W Masywie Śnieżnika jest za dużo świerków, które należy szybko przebudować na lasy liściaste. W przeciwnym razie w przyszłości woda będzie zrywać całe stoki z zamarłymi pniami. Dziś zbieramy owoce wieloletniej gospodarki leśnej w Sudetach – informuje Gazeta Wyborcza w rozmowie z prof. Krzysztofem Świerkoszem.
Ekspert poproszony o rozmowę pracuje na wydziale nauk biologicznych Uniwersytetu Wrocławskiego oraz jest także członkiem Państwowej Rady Ochrony Przyrody.
Profesor Świerkosz tłumaczy, że lasy powinny działać jak gąbka – wchłaniać maksymalne ilości wody i zatrzymywać ją tak długo, jak to możliwe.
Naukowiec zwraca uwagę, że lasy górskie pełnią „ogromną rolę retencyjną i są bardzo ważne”.
Ekspert radzi, że „najlepiej byłoby, gdybyśmy zostawili je w świętym spokoju, żeby nie pełniły one w pierwszym szeregu funkcji produkcji drewna, ale funkcję właśnie wodo- i glebochronną”.

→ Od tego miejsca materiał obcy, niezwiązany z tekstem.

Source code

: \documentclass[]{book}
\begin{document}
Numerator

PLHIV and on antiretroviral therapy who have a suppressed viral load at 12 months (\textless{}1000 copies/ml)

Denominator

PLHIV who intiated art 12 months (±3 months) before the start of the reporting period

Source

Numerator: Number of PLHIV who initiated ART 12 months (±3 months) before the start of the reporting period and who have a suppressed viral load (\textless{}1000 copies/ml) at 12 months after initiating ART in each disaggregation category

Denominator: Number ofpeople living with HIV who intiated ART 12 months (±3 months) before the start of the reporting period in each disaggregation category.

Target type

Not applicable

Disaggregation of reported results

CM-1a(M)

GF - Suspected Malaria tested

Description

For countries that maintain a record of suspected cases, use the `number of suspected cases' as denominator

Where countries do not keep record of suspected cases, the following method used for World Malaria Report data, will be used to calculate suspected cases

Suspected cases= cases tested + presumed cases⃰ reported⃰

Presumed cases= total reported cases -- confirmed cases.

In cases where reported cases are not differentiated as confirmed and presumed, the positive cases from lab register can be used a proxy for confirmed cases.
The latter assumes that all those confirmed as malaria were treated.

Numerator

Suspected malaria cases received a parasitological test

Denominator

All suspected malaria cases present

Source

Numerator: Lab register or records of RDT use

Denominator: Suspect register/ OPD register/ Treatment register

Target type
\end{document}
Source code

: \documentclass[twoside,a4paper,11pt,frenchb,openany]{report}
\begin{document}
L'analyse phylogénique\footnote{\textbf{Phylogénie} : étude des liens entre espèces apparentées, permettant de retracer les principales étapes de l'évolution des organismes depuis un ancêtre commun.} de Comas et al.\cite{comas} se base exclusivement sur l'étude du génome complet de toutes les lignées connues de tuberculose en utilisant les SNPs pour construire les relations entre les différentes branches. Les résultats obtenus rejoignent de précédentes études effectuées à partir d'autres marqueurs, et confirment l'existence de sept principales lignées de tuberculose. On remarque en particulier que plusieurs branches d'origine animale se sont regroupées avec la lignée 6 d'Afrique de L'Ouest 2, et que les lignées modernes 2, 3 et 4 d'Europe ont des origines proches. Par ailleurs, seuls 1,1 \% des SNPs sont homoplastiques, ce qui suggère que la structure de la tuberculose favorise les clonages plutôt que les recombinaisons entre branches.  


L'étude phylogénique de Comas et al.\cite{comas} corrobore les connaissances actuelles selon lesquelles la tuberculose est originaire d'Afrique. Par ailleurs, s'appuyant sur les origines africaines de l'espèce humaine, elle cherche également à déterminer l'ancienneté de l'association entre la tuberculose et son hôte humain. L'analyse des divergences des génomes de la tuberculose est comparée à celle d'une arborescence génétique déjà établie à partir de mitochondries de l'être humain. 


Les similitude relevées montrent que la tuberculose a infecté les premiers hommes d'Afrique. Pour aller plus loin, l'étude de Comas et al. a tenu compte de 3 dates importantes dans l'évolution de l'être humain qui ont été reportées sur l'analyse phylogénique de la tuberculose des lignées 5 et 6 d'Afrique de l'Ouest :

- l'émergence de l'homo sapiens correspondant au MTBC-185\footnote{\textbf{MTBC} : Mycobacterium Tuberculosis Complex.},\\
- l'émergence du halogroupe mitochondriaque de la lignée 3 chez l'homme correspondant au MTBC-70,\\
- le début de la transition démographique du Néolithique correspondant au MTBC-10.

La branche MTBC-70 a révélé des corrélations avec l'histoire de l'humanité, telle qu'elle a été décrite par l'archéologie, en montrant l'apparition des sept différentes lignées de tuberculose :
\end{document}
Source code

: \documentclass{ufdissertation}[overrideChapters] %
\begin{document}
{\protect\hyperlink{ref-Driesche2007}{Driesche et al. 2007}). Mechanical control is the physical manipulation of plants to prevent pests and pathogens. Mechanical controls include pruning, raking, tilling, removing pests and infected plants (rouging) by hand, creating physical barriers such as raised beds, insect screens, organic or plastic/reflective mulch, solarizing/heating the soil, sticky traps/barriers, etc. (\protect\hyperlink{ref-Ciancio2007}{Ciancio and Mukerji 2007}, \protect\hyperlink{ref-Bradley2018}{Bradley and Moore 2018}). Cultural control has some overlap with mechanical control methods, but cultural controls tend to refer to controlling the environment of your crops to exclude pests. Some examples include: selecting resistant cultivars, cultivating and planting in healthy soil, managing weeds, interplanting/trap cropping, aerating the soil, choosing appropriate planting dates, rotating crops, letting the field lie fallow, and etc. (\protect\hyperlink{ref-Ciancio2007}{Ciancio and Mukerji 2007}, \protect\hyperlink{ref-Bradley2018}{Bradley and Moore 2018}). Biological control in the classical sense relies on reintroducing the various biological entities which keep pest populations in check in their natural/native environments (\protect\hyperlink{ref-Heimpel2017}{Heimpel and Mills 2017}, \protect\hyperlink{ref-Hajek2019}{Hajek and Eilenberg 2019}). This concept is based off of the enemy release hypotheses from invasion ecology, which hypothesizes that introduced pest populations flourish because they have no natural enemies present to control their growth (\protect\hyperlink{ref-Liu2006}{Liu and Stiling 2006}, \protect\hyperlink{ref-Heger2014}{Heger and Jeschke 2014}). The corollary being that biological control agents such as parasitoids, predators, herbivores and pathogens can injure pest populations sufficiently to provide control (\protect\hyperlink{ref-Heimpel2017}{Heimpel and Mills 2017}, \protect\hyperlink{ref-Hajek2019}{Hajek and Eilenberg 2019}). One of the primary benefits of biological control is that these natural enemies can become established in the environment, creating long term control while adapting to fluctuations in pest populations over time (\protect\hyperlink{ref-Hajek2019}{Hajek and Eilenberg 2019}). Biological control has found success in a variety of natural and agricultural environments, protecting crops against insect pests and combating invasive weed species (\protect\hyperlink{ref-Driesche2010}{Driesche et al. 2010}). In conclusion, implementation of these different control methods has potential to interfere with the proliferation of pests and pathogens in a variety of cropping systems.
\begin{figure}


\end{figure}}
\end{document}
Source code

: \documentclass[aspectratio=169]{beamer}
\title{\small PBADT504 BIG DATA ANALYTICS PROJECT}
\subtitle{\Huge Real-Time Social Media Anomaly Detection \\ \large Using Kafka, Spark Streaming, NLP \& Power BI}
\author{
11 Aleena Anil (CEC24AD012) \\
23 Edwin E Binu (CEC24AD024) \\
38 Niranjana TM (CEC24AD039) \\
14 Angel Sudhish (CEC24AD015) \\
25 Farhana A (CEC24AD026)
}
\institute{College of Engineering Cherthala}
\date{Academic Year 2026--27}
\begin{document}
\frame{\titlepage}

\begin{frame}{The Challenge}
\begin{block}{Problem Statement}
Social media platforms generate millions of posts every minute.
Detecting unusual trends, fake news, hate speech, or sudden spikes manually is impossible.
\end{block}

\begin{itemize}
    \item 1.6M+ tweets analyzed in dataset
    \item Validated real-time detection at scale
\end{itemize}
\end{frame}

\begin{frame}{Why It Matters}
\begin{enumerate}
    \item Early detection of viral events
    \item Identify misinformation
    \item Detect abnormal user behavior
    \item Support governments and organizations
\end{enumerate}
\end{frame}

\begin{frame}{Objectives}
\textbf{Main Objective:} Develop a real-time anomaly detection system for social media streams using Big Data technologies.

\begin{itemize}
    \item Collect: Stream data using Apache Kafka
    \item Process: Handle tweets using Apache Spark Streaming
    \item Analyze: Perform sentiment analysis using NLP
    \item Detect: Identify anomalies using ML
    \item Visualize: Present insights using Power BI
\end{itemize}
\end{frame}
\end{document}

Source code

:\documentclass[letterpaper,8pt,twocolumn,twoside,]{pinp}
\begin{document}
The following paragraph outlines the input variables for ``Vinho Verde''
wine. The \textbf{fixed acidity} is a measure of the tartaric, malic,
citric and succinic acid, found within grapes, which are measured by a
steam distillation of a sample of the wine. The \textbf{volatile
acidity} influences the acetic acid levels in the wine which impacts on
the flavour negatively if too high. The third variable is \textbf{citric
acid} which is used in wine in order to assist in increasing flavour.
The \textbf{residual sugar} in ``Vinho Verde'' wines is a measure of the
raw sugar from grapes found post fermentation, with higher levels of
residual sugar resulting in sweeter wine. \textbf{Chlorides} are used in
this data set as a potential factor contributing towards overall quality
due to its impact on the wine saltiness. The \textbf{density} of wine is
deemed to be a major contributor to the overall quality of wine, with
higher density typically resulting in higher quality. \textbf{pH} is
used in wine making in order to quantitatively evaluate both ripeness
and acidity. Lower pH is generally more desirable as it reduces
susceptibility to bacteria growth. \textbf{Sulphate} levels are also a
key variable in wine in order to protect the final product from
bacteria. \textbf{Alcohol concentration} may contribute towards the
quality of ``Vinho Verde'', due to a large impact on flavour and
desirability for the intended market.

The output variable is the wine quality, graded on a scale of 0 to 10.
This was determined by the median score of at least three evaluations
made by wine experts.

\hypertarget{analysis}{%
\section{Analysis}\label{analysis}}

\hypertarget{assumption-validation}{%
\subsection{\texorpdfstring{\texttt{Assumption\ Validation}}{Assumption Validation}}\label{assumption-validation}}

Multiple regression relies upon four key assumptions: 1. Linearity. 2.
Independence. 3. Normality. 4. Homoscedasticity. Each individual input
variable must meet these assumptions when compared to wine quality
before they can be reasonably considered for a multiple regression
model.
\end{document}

Prof. Świerkosz przypomina także, że w Beskidach i w Sudetach większość tych lasów to monokulturowe świerczyny z początku tego wieku, albo jeszcze starsze.
– Dziś one masowo zamierają i konieczna jest ich szybka przebudowa do lasów liściastych, które dopiero będą taką funkcję pełniły, ponieważ te monokultury świerkowe do tego się po prostu nie nadają – wyjaśnia naukowiec w GW.